DIRECTIONS: State how many lines in the listing below include the string "todos". The answer is the number alone.

AVAILABLE RECORDS:
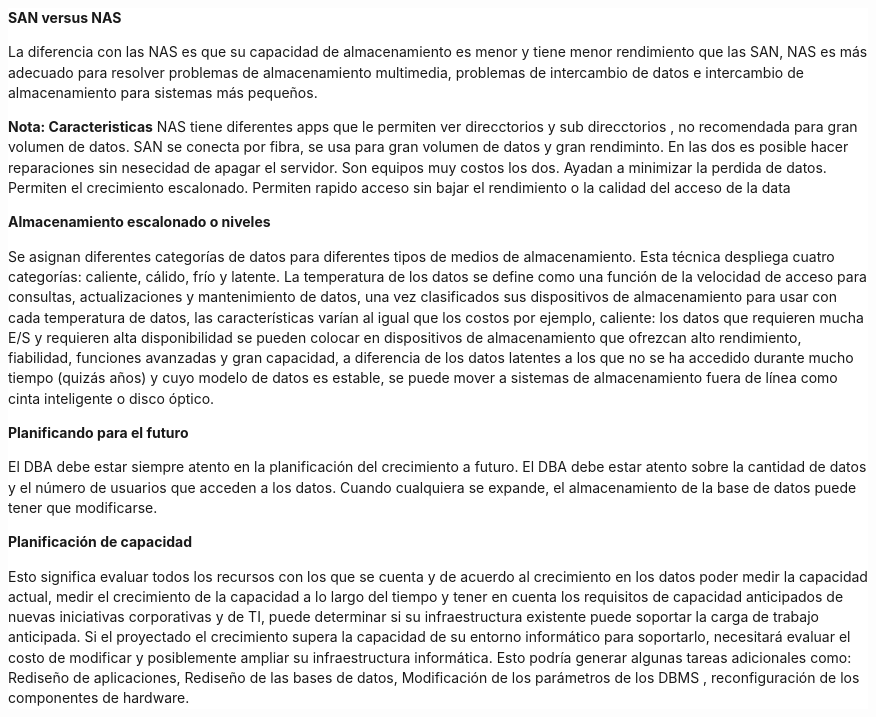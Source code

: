 **SAN versus NAS**

La diferencia con las NAS es que su capacidad de almacenamiento es menor y tiene menor rendimiento que las SAN, NAS es más adecuado para resolver problemas de almacenamiento multimedia, problemas de intercambio de datos e intercambio de almacenamiento para sistemas más pequeños.


**Nota: Caracteristicas**
NAS tiene diferentes apps que le permiten ver direcctorios y sub direcctorios , no recomendada para gran volumen de datos.
SAN se conecta por fibra, se usa para gran volumen de datos y gran rendiminto.
En las dos es posible hacer reparaciones sin nesecidad de apagar el servidor.
Son equipos muy costos los dos.
Ayadan a minimizar la perdida de datos.
Permiten el crecimiento escalonado.
Permiten rapido acceso sin bajar el rendimiento o la calidad del acceso de la data

**Almacenamiento escalonado o niveles**

Se asignan diferentes categorías de datos para diferentes tipos de medios de almacenamiento. Esta técnica despliega cuatro categorías: caliente, cálido, frío y latente. La temperatura de los datos se define como una función de la velocidad de acceso para consultas, actualizaciones y mantenimiento de datos, una vez clasificados sus dispositivos de almacenamiento para usar con cada temperatura de datos, las características varían al igual que los costos por ejemplo, caliente: los datos que requieren mucha E/S y requieren alta disponibilidad se pueden colocar en dispositivos de almacenamiento que ofrezcan alto rendimiento, fiabilidad, funciones avanzadas y gran capacidad, a diferencia de los datos latentes a los que no se ha accedido durante mucho tiempo (quizás años) y cuyo modelo de datos es estable, se puede mover a sistemas de almacenamiento fuera de línea como cinta inteligente o disco óptico.

**Planificando para el futuro**

El DBA debe estar siempre atento en la planificación del crecimiento a futuro. El DBA debe estar atento sobre la cantidad de datos y el número de usuarios que acceden a los datos. Cuando cualquiera se expande, el almacenamiento de la base de datos puede tener que modificarse.

**Planificación de capacidad**

Esto significa evaluar todos los recursos con los que se cuenta y de acuerdo al crecimiento en los datos poder medir la capacidad actual, medir el crecimiento de la capacidad a lo largo del tiempo y tener en cuenta los requisitos de capacidad anticipados de nuevas iniciativas corporativas y de TI, puede determinar si su infraestructura existente puede soportar la carga de trabajo anticipada. Si el proyectado el crecimiento supera la capacidad de su entorno informático para soportarlo, necesitará evaluar el costo de modificar y posiblemente ampliar su infraestructura informática. Esto podría generar algunas tareas adicionales como: Rediseño de aplicaciones, Rediseño de las bases de datos, Modificación de los parámetros de los DBMS , reconfiguración de los componentes de hardware.
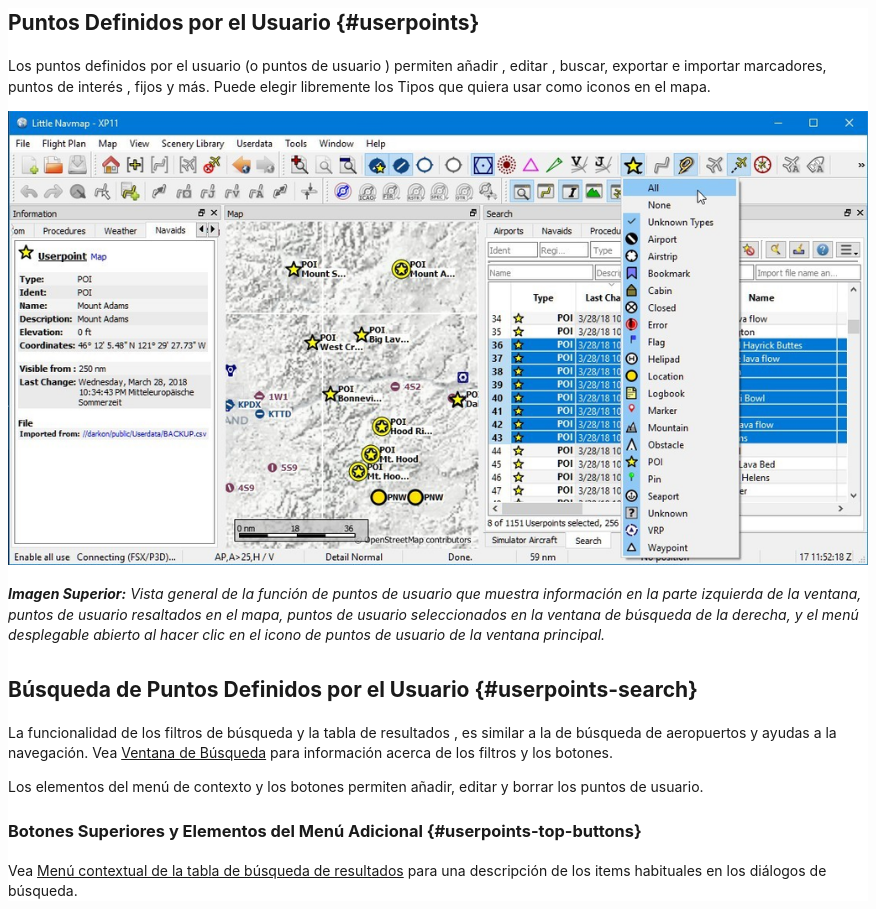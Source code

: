 ## Puntos Definidos por el Usuario {#userpoints}

Los puntos definidos por el usuario \(o puntos de usuario \) permiten añadir , editar , buscar, exportar e importar marcadores, puntos de interés , fijos y más. Puede elegir libremente los Tipos que quiera usar como iconos en el mapa.

![Overview of User-defined Waypoints](../images/userpoint_overview.jpg "Overview of User-defined Waypoints")

_**Imagen Superior:** Vista general de la función de puntos de usuario que muestra información en la parte izquierda de la ventana, puntos de usuario resaltados en el mapa, puntos de usuario seleccionados en la ventana de búsqueda de la derecha, y el menú desplegable abierto al hacer clic en el icono de puntos de usuario de la ventana principal._

## Búsqueda de Puntos Definidos por el Usuario {#userpoints-search}

La funcionalidad de los filtros de búsqueda y la tabla de resultados , es similar a la de búsqueda de aeropuertos y ayudas a la navegación. Vea [Ventana de Búsqueda](SEARCH.md) para información acerca de los filtros y los botones. 

Los elementos del menú de contexto y los botones permiten añadir, editar y borrar los puntos de usuario.

### Botones Superiores y Elementos del Menú Adicional  {#userpoints-top-buttons}

Vea [Menú contextual de la tabla de búsqueda de resultados](SEARCH.md#search-result-table-view-context-menu) para una descripción de los items habituales en los diálogos de búsqueda.
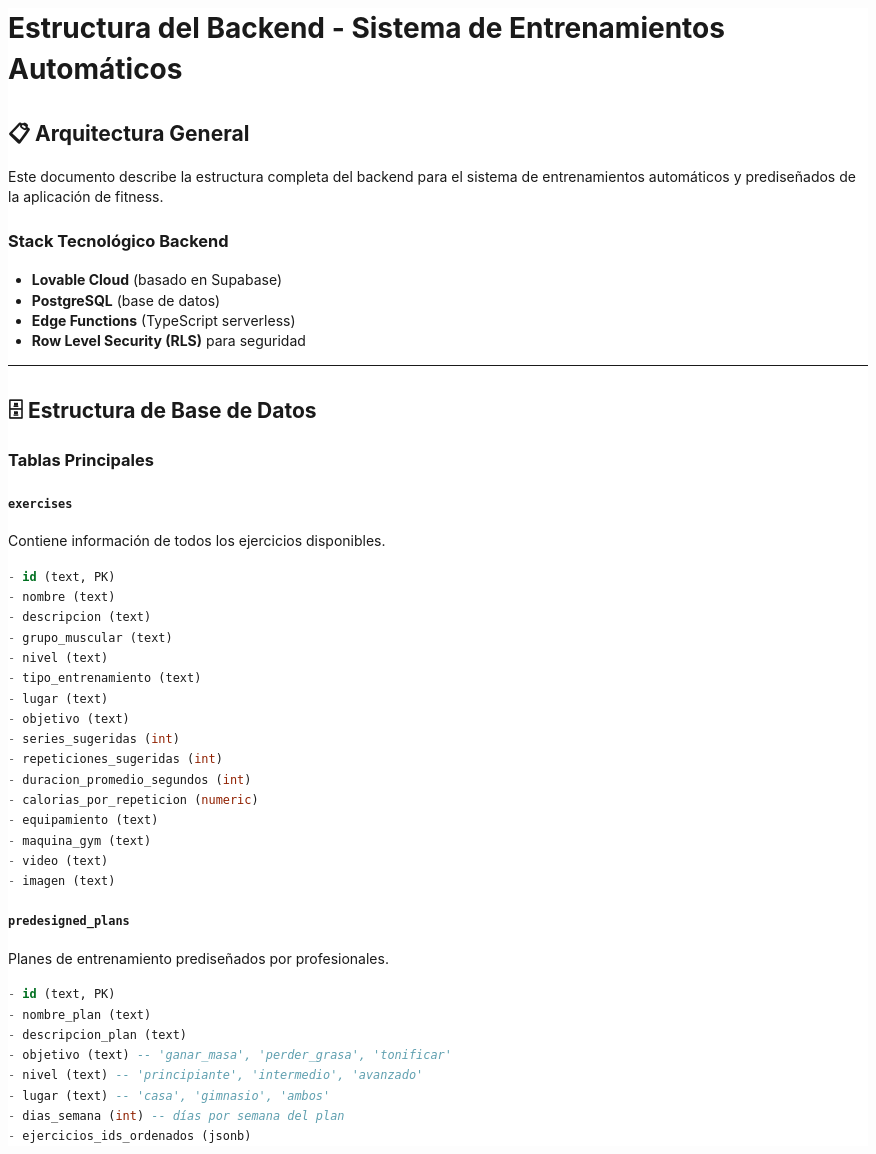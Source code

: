 # Estructura del Backend - Sistema de Entrenamientos Automáticos

## 📋 Arquitectura General

Este documento describe la estructura completa del backend para el sistema de entrenamientos automáticos y prediseñados de la aplicación de fitness.

### Stack Tecnológico Backend
- **Lovable Cloud** (basado en Supabase)
- **PostgreSQL** (base de datos)
- **Edge Functions** (TypeScript serverless)
- **Row Level Security (RLS)** para seguridad

---

## 🗄️ Estructura de Base de Datos

### Tablas Principales

#### `exercises`
Contiene información de todos los ejercicios disponibles.
```sql
- id (text, PK)
- nombre (text)
- descripcion (text)
- grupo_muscular (text)
- nivel (text)
- tipo_entrenamiento (text)
- lugar (text)
- objetivo (text)
- series_sugeridas (int)
- repeticiones_sugeridas (int)
- duracion_promedio_segundos (int)
- calorias_por_repeticion (numeric)
- equipamiento (text)
- maquina_gym (text)
- video (text)
- imagen (text)
```

#### `predesigned_plans`
Planes de entrenamiento prediseñados por profesionales.
```sql
- id (text, PK)
- nombre_plan (text)
- descripcion_plan (text)
- objetivo (text) -- 'ganar_masa', 'perder_grasa', 'tonificar'
- nivel (text) -- 'principiante', 'intermedio', 'avanzado'
- lugar (text) -- 'casa', 'gimnasio', 'ambos'
- dias_semana (int) -- días por semana del plan
- ejercicios_ids_ordenados (jsonb)
```
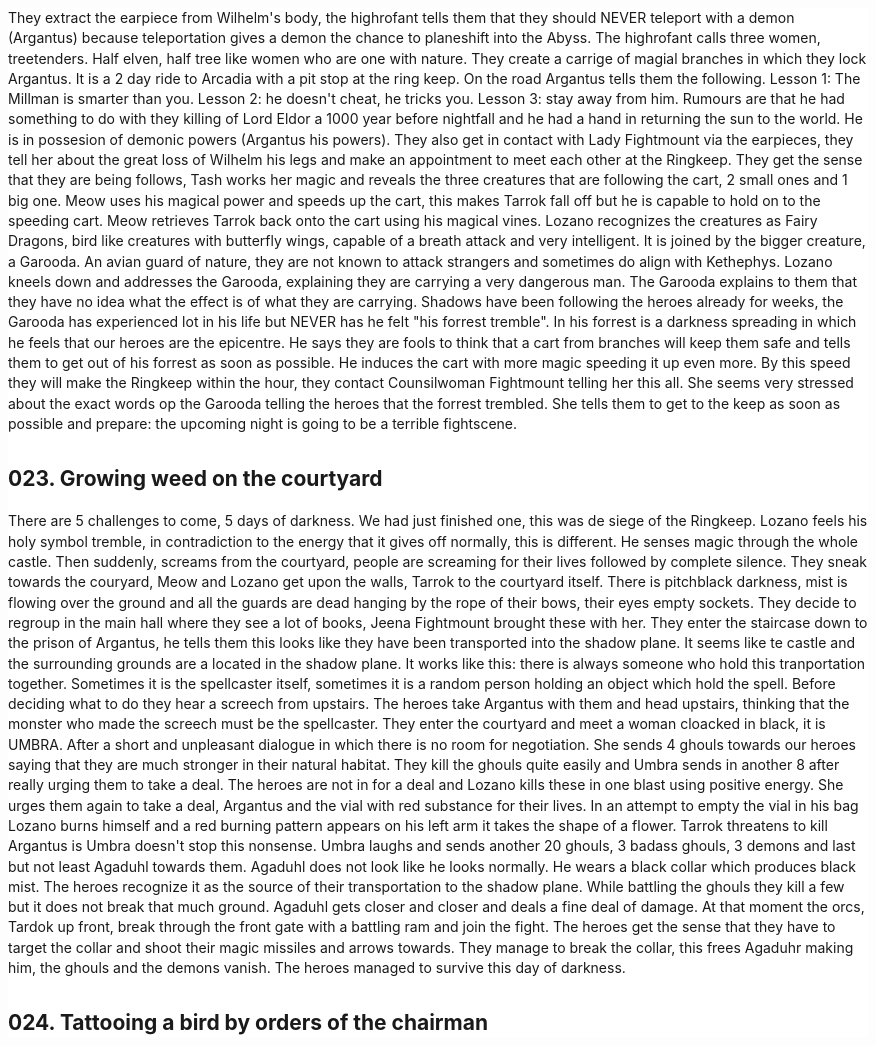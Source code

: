 They extract the earpiece from Wilhelm's body, the highrofant tells them that they should NEVER teleport with a demon (Argantus) because teleportation gives a demon the chance to planeshift into the Abyss. The highrofant calls three women, treetenders. Half elven, half tree like women who are one with nature. They create a carrige of magial branches in which they lock Argantus. It is a 2 day ride to Arcadia with a pit stop at the ring keep. On the road Argantus tells them the following. Lesson 1: The Millman is smarter than you. Lesson 2: he doesn't cheat, he tricks you. Lesson 3: stay away from him. Rumours are that he had something to do with they killing of Lord Eldor a 1000 year before nightfall and he had a hand in returning the sun to the world. He is in possesion of demonic powers (Argantus his powers). They also get in contact with Lady Fightmount via the earpieces, they tell her about the great loss of Wilhelm his legs and make an appointment to meet each other at the Ringkeep. They get the sense that they are being follows, Tash works her magic and reveals the three creatures that are following the cart, 2 small ones and 1 big one. Meow uses his magical power and speeds up the cart, this makes Tarrok fall off but he is capable to hold on to the speeding cart. Meow retrieves Tarrok back onto the cart using his magical vines. Lozano recognizes the creatures as Fairy Dragons, bird like creatures with butterfly wings, capable of a breath attack and very intelligent. It is joined by the bigger creature, a Garooda. An avian guard of nature, they are not known to attack strangers and sometimes do align with Kethephys. Lozano kneels down and addresses the Garooda, explaining they are carrying a very dangerous man. The Garooda explains to them that they have no idea what the effect is of what they are carrying. Shadows have been following the heroes already for weeks, the Garooda has experienced lot in his life but NEVER has he felt "his forrest tremble". In his forrest is a darkness spreading in which he feels that our heroes are the epicentre. He says they are fools to think that a cart from branches will keep them safe and tells them to get out of his forrest as soon as possible. He induces the cart with more magic speeding it up even more. By this speed they will make the Ringkeep within the hour, they contact Counsilwoman Fightmount telling her this all. She seems very stressed about the exact words op the Garooda telling the heroes that the forrest trembled. She tells them to get to the keep as soon as possible and prepare: the upcoming night is going to be a terrible fightscene.
## 023. Growing weed on the courtyard
There are 5 challenges to come, 5 days of darkness. We had just finished one, this was de siege of the Ringkeep. Lozano feels his holy symbol tremble, in contradiction to the energy that it gives off normally, this is different. He senses magic through the whole castle. Then suddenly, screams from the courtyard, people are screaming for their lives followed by complete silence. They sneak towards the couryard, Meow and Lozano get upon the walls, Tarrok to the courtyard itself. There is pitchblack darkness, mist is flowing over the ground and all the guards are dead hanging by the rope of their bows, their eyes empty sockets. They decide to regroup in the main hall where they see a lot of books, Jeena Fightmount brought these with her. They enter the staircase down to the prison of Argantus, he tells them this looks like they have been transported into the shadow plane. It seems like te castle and the surrounding grounds are a located in the shadow plane. It works like this: there is always someone who hold this tranportation together. Sometimes it is the spellcaster itself, sometimes it is a random person holding an object which hold the spell. Before deciding what to do they hear a screech from upstairs. The heroes take Argantus with them and head upstairs, thinking that the monster who made the screech must be the spellcaster. They enter the courtyard and meet a woman cloacked in black, it is UMBRA. After a short and unpleasant dialogue in which there is no room for negotiation. She sends 4 ghouls towards our heroes saying that they are much stronger in their natural habitat. They kill the ghouls quite easily and Umbra sends in another 8 after really urging them to take a deal. The heroes are not in for a deal and Lozano kills these in one blast using positive energy. She urges them again to take a deal, Argantus and the vial with red substance for their lives. In an attempt to empty the vial in his bag Lozano burns himself and a red burning pattern appears on his left arm it takes the shape of a flower. Tarrok threatens to kill Argantus is Umbra doesn't stop this nonsense. Umbra laughs and sends another 20 ghouls, 3 badass ghouls, 3 demons and last but not least Agaduhl towards them. Agaduhl does not look like he looks normally. He wears a black collar which produces black mist. The heroes recognize it as the source of their transportation to the shadow plane. While battling the ghouls they kill a few but it does not break that much ground. Agaduhl gets closer and closer and deals a fine deal of damage. At that moment the orcs, Tardok up front, break through the front gate with a battling ram and join the fight. The heroes get the sense that they have to target the collar and shoot their magic missiles and arrows towards. They manage to break the collar, this frees Agaduhr making him, the ghouls and the demons vanish. The heroes managed to survive this day of darkness.
## 024. Tattooing a bird by orders of the chairman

ANSWER TO THE PROBLEM: 2